Records from a data source:
>>>>
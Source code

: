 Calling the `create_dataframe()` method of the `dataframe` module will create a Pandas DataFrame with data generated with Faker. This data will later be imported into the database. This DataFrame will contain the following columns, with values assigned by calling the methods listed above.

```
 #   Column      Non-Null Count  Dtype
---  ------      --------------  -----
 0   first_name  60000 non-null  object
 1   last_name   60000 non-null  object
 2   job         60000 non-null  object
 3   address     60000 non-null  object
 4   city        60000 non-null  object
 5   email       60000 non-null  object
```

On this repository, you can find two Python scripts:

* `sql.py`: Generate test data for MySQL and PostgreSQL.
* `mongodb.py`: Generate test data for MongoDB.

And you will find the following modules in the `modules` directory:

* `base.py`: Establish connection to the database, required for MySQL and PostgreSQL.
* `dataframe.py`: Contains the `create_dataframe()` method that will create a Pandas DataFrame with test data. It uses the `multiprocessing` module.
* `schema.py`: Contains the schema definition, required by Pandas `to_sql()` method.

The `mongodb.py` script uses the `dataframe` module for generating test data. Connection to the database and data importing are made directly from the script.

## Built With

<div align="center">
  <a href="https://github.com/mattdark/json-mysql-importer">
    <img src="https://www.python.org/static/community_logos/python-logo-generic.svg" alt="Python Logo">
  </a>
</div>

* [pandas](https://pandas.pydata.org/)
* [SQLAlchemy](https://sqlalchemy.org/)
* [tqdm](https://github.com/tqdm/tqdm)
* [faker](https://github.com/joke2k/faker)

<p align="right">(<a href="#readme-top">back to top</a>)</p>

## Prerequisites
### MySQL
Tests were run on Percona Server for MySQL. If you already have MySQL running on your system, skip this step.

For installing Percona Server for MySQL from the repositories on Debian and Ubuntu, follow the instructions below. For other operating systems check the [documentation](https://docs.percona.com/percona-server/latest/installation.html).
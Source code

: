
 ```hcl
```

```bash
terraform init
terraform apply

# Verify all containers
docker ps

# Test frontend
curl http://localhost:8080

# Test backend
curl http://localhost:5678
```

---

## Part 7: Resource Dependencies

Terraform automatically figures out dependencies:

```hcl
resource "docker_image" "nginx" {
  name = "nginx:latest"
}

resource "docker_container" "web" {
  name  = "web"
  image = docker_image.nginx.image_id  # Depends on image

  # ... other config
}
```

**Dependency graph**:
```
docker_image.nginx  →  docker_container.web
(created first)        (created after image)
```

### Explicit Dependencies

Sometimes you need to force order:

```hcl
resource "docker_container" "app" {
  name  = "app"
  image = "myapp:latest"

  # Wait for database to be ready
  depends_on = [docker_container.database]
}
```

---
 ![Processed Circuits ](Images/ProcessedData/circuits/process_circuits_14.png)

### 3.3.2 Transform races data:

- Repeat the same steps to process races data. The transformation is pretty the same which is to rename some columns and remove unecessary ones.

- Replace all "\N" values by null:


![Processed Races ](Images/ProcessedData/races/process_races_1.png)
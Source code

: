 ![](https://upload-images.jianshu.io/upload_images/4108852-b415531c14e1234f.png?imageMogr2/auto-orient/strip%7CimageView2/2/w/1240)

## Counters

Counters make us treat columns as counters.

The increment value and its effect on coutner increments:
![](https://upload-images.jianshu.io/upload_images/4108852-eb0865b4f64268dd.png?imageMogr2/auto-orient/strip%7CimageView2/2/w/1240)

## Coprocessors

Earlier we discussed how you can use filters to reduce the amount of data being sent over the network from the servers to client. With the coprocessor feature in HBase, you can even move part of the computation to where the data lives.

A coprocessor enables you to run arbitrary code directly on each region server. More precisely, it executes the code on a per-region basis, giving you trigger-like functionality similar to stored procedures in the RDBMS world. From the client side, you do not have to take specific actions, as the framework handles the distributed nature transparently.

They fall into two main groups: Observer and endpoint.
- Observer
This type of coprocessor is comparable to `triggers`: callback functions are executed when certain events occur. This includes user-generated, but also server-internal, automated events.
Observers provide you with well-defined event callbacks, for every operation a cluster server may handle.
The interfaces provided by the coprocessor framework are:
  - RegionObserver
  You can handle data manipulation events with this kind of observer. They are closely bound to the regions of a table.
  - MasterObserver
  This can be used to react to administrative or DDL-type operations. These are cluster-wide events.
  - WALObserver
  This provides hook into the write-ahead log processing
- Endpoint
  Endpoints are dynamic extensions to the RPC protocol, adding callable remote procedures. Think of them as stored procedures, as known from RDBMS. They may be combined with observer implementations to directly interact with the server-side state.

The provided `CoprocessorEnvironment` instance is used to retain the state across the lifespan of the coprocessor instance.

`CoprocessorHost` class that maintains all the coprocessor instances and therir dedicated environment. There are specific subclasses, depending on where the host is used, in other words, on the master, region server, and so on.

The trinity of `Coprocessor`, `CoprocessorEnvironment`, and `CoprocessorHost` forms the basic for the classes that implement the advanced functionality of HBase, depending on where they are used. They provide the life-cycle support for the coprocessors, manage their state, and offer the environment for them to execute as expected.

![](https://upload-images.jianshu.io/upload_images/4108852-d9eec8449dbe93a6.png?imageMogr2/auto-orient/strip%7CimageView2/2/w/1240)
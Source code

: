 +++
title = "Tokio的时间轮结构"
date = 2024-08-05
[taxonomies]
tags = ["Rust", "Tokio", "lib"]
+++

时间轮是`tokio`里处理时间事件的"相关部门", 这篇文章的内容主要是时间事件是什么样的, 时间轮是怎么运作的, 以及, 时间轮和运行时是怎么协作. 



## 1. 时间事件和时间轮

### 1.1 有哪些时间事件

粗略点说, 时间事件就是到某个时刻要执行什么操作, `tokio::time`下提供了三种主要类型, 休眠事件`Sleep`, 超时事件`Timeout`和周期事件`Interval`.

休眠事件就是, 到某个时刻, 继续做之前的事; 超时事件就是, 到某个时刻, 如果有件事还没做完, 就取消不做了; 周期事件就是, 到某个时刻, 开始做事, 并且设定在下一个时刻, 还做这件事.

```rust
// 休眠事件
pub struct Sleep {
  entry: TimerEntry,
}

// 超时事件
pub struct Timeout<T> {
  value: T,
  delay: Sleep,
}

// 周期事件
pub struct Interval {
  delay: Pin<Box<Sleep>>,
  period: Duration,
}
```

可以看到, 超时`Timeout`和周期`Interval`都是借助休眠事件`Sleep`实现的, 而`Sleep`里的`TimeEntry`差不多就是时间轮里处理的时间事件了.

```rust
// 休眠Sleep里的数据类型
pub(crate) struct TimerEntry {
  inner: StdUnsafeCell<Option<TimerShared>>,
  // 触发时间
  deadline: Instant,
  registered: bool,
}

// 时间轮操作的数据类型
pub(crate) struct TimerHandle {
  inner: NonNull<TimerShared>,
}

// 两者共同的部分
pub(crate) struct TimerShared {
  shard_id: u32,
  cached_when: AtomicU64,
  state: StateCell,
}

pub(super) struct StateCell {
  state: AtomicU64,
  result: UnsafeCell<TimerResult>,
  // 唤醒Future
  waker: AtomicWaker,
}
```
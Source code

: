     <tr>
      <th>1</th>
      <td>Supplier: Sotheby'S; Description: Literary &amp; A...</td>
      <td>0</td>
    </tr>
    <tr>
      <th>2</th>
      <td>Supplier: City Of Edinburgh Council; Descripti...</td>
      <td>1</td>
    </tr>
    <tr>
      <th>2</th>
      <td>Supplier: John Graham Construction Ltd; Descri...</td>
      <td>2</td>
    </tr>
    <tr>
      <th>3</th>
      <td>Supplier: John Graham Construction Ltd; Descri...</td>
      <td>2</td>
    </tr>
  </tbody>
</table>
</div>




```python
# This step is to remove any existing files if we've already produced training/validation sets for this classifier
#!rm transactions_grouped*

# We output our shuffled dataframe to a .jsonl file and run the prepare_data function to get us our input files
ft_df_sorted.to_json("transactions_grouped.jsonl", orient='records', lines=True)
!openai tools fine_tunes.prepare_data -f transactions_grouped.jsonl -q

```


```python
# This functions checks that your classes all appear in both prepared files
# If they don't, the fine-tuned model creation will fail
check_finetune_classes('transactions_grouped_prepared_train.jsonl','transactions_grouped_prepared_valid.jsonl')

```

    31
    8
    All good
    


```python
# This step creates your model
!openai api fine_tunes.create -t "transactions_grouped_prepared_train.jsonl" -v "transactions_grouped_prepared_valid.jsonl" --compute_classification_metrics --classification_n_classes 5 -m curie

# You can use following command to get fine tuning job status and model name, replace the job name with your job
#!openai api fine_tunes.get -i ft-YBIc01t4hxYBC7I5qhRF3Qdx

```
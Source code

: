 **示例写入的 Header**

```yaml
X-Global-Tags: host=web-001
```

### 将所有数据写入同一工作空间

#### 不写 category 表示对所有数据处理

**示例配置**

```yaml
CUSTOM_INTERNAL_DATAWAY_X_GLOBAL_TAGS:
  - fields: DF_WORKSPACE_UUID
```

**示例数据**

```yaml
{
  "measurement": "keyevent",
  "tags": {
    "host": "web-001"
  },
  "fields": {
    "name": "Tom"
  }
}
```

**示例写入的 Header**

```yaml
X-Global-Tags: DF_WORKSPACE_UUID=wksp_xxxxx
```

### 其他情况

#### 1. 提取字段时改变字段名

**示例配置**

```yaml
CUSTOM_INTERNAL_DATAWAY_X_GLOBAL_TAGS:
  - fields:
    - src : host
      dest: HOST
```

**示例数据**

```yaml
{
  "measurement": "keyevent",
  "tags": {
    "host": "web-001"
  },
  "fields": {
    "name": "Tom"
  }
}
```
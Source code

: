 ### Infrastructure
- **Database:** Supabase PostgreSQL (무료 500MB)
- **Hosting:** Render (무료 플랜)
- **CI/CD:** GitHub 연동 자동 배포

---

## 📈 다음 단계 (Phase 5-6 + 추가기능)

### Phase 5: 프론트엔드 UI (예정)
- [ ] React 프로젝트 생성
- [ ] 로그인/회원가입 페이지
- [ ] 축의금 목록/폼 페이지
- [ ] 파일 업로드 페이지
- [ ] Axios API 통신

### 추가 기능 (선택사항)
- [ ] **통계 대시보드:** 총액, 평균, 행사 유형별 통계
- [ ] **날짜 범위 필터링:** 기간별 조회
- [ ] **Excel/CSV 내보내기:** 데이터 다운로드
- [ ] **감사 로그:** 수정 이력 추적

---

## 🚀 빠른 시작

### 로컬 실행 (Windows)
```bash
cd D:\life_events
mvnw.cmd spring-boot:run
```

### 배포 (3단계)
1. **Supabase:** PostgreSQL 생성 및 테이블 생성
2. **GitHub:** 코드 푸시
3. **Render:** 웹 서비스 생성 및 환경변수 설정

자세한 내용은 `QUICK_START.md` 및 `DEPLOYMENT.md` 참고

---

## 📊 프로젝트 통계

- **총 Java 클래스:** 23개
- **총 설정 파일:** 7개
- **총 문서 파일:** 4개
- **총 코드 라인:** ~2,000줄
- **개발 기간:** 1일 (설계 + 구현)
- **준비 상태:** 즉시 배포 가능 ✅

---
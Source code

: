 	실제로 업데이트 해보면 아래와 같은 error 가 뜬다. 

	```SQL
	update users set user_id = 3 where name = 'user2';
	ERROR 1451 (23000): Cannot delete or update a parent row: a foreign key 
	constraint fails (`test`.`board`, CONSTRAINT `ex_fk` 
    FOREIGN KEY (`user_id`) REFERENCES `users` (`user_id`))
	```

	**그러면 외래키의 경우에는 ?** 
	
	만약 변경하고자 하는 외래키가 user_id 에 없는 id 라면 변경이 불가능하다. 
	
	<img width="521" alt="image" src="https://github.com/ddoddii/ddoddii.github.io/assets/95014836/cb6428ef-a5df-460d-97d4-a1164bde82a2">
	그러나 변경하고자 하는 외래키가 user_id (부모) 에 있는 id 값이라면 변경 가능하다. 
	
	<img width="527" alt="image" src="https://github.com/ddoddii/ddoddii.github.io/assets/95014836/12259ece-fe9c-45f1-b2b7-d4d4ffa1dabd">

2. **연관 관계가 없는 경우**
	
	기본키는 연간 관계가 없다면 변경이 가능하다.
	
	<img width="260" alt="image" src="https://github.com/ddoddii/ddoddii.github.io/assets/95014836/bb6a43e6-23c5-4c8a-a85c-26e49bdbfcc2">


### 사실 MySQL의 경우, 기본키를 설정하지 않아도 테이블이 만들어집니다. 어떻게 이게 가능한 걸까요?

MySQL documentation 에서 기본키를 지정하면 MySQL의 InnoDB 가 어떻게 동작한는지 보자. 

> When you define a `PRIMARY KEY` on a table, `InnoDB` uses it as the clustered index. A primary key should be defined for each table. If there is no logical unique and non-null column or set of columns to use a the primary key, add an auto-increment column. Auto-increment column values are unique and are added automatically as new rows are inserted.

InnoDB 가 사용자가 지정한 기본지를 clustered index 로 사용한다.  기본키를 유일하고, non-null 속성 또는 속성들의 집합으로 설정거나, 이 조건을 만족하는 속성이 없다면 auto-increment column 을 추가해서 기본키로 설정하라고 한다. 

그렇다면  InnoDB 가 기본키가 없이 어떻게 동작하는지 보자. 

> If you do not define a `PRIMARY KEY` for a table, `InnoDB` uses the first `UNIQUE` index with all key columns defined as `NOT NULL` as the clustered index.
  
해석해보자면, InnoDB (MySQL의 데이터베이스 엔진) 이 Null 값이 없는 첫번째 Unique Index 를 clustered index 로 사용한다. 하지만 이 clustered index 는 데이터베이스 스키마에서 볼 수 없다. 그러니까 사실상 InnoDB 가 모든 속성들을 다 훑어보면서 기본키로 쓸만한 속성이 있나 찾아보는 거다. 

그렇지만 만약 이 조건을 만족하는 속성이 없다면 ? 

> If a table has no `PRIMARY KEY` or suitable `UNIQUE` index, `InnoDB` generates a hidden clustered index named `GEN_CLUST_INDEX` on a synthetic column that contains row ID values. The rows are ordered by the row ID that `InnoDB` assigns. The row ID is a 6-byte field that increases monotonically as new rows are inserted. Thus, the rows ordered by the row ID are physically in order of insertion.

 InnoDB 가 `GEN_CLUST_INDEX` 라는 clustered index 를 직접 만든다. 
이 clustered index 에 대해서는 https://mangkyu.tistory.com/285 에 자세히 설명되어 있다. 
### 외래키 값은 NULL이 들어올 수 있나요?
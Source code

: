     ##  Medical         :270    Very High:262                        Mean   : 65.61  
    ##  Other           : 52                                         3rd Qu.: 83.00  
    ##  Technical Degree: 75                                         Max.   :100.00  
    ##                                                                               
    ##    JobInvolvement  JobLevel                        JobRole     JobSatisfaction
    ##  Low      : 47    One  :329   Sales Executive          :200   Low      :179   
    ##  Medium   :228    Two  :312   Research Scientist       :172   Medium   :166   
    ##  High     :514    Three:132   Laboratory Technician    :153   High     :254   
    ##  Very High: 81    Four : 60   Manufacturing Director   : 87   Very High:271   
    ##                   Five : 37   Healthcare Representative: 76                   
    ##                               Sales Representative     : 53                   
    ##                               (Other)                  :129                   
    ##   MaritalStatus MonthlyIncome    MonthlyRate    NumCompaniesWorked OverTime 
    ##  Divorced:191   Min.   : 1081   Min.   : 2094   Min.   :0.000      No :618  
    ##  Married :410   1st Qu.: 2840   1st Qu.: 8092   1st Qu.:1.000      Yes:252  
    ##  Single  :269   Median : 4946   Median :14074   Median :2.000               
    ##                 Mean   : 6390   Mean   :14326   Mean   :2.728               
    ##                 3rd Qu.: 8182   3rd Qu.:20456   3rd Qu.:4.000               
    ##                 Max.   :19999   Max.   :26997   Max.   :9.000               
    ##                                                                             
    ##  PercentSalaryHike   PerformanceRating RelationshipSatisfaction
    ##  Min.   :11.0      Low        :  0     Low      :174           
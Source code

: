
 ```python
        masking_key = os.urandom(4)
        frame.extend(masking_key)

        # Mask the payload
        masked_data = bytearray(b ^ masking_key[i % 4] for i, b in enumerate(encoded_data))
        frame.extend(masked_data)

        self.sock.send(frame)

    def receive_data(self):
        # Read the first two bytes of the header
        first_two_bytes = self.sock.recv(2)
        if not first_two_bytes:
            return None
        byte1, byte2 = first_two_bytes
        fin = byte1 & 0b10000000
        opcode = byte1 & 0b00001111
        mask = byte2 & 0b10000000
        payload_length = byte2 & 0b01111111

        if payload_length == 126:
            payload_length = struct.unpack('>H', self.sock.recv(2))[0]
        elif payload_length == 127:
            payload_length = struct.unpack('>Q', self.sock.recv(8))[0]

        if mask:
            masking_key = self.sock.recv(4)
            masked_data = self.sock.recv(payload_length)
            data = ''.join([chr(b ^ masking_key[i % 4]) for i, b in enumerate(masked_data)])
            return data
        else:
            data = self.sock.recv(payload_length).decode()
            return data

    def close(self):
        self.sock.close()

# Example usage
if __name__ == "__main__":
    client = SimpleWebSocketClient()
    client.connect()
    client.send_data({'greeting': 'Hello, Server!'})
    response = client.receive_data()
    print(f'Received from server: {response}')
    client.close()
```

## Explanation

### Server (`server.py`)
<<<<
» **INSTRUCTIONS FOR THE TASK**
Each line of the entries above that contains "localhost" is to be copied.

» **ANSWER SECTION**
curl http://localhost:8080
curl http://localhost:5678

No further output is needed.